Saved entries
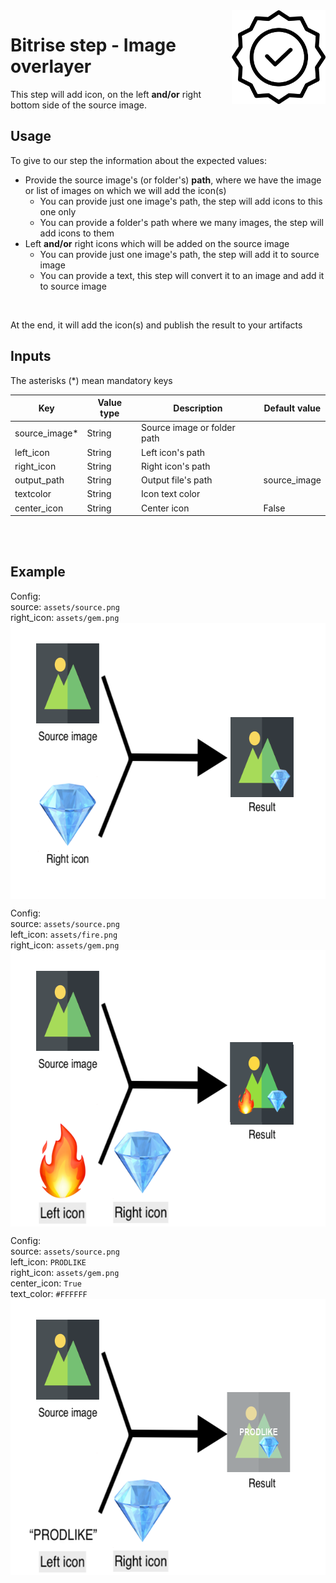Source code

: <img align="right" src="assets/icon.svg" width="150" height="150" >

# Bitrise step - Image overlayer

This step will add icon, on the left **and/or** right bottom side of the source image.

## Usage

To give to our step the information about the expected values:
- Provide the source image's (or folder's) **path**, where we have the image or list of images on which we will add the icon(s)
  - You can provide just one image's path, the step will add icons to this one only
  - You can provide a folder's path where we many images, the step will add icons to them
- Left **and/or** right icons which will be added on the source image
  - You can provide just one image's path, the step will add it to source image
  - You can provide a text, this step will convert it to an image and add it to source image

<br/>

At the end, it will add the icon(s) and publish the result to your artifacts

## Inputs

The asterisks (*) mean mandatory keys

|Key             |Value type                     |Description    |Default value        
|----------------|-------------|--------------|--------------|
|source_image* |String |Source image or folder path||
|left_icon |String |Left icon's path||
|right_icon |String |Right icon's path||
|output_path |String |Output file's path|source_image|
|textcolor |String |Icon text color ||
|center_icon |String |Center icon |False|

<br />

<br />

## Example

Config:<br/>
source: `assets/source.png`<br/>
right_icon: `assets/gem.png`<br/>
<img align="center" src="assets/demo.png" width="600" height="442" >

Config:<br/>
source: `assets/source.png`<br/>
left_icon: `assets/fire.png`<br/>
right_icon: `assets/gem.png`<br/>
<img align="center" src="assets/demo_2.png" width="600" height="442" >

Config:<br/>
source: `assets/source.png`<br/>
left_icon: `PRODLIKE`<br/>
right_icon: `assets/gem.png`<br/>
center_icon: `True`<br/>
text_color: `#FFFFFF`<br/>
<img align="center" src="assets/demo_3.png" width="600" height="442" >

<br />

▶ **Aim of the exercise**
Only the lines that hold the word "path" are wanted; each should be pulled from the records.

▶ **Reply to the task**
- Provide the source image's (or folder's) **path**, where we have the image or list of images on which we will add the icon(s)
  - You can provide just one image's path, the step will add icons to this one only
  - You can provide a folder's path where we many images, the step will add icons to them
  - You can provide just one image's path, the step will add it to source image
|source_image* |String |Source image or folder path||
|left_icon |String |Left icon's path||
|right_icon |String |Right icon's path||
|output_path |String |Output file's path|source_image|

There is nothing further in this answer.